| WHAT IS EXPECTED |
Each line at or after the one containing "(%g0) es descartada." should be transcribed exactly, up to and including the final line of the data.
# # # # # # #
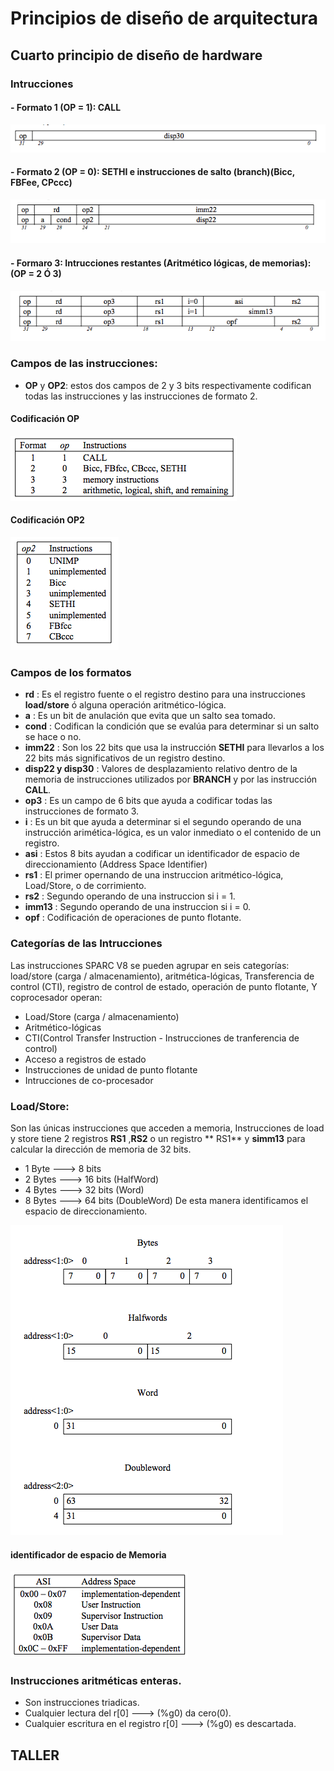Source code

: # Principios de diseño de arquitectura
## Cuarto principio de diseño de hardware
### Intrucciones
#### - Formato 1 (**OP = 1**): CALL


![Formato 1](./images/formato1.png "Formato1")

#### - Formato 2 (**OP = 0**): **SETHI** e instrucciones de salto (**branch**)(**Bicc, FBFee, CPccc**)
![Formato 2](./images/formato2.png "Formato2")

#### - Formaro 3: Intrucciones restantes (Aritmético lógicas, de memorias): (**OP = 2 Ó 3**)
![Formato 3](./images/formato3.png "Formato1")

### Campos de las instrucciones:
- **OP** y **OP2**: estos dos campos de 2 y 3 bits respectivamente codifican todas las instrucciones y las instrucciones de formato 2.

#### Codificación **OP**
![op](./images/op.png "Codificación OP")
#### Codificación **OP2**
![op2](./images/op2.png "Codificación OP2")
### Campos de los formatos
+ **rd** : Es el registro fuente o el registro destino para una instrucciones **load/store** ó alguna operación aritmético-lógica.
+ **a** : Es un bit de anulación que evita que un salto sea tomado.
+ **cond** : Codifican la condición que se evalúa para determinar si un salto se hace o no.
+ **imm22** : Son los 22 bits que usa la instrucción **SETHI** para llevarlos a los 22 bits más significativos de un registro destino.
+ **disp22 y disp30** : Valores de desplazamiento relativo dentro de la memoria de instrucciones utilizados por **BRANCH** y por las instrucción **CALL**.
+ **op3** : Es un campo de 6 bits que ayuda a codificar todas las instrucciones de formato 3.
+ **i** : Es un bit que ayuda a determinar si el segundo operando de una instrucción arimética-lógica, es un valor inmediato o el contenido de un registro.
+ **asi** : Estos 8 bits ayudan a codificar un identificador de espacio de direccionamiento (Address Space Identifier)
+ **rs1** : El primer opernando de una instruccion aritmético-lógica, Load/Store, o de corrimiento.
+ **rs2** : Segundo operando de una instruccion si i = 1.
+ **imm13** : Segundo operando de una instruccion si i = 0.
+ **opf** : Codificación de operaciones de punto flotante.

### Categorías de las Intrucciones
Las instrucciones SPARC V8 se pueden agrupar en seis categorías: load/store (carga / almacenamiento), aritmética-lógicas,
Transferencia de control (CTI), registro de control de estado, operación de punto flotante,
Y coprocesador operan:  

+ Load/Store (carga / almacenamiento)
+ Aritmético-lógicas
+ CTI(Control Transfer Instruction - Instrucciones de tranferencia de control)
+ Acceso a registros de estado
+ Instrucciones de unidad de punto flotante
+ Intrucciones de co-procesador

### Load/Store:

Son las únicas instrucciones que acceden a memoria, Instrucciones de load y store
tiene 2 registros **RS1** ,**RS2** o un registro ** RS1** y **simm13** para calcular la dirección de memoria de 32 bits.
+ 1 Byte ---> 8 bits
+ 2 Bytes ---> 16 bits (HalfWord)
+ 4 Bytes ---> 32 bits (Word)
+ 8 Bytes ---> 64 bits (DoubleWord)
De esta manera identificamos el espacio de direccionamiento.

![Address](./images/address.png "Direccionamiento de memoria")

#### identificador de espacio de Memoria


![AddressIdentifier](./images/addressIdentifier.png " espacio de direccionamiento de memoria")

### Instrucciones aritméticas enteras.

+ Son instrucciones triadicas.
+ Cualquier lectura del r[0] ---> (%g0) da cero(0).
+ Cualquier escritura en el registro r[0] ---> (%g0) es descartada.


## TALLER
# # # # # # #
| WRITTEN SOLUTION |
+ Cualquier escritura en el registro r[0] ---> (%g0) es descartada.


## TALLER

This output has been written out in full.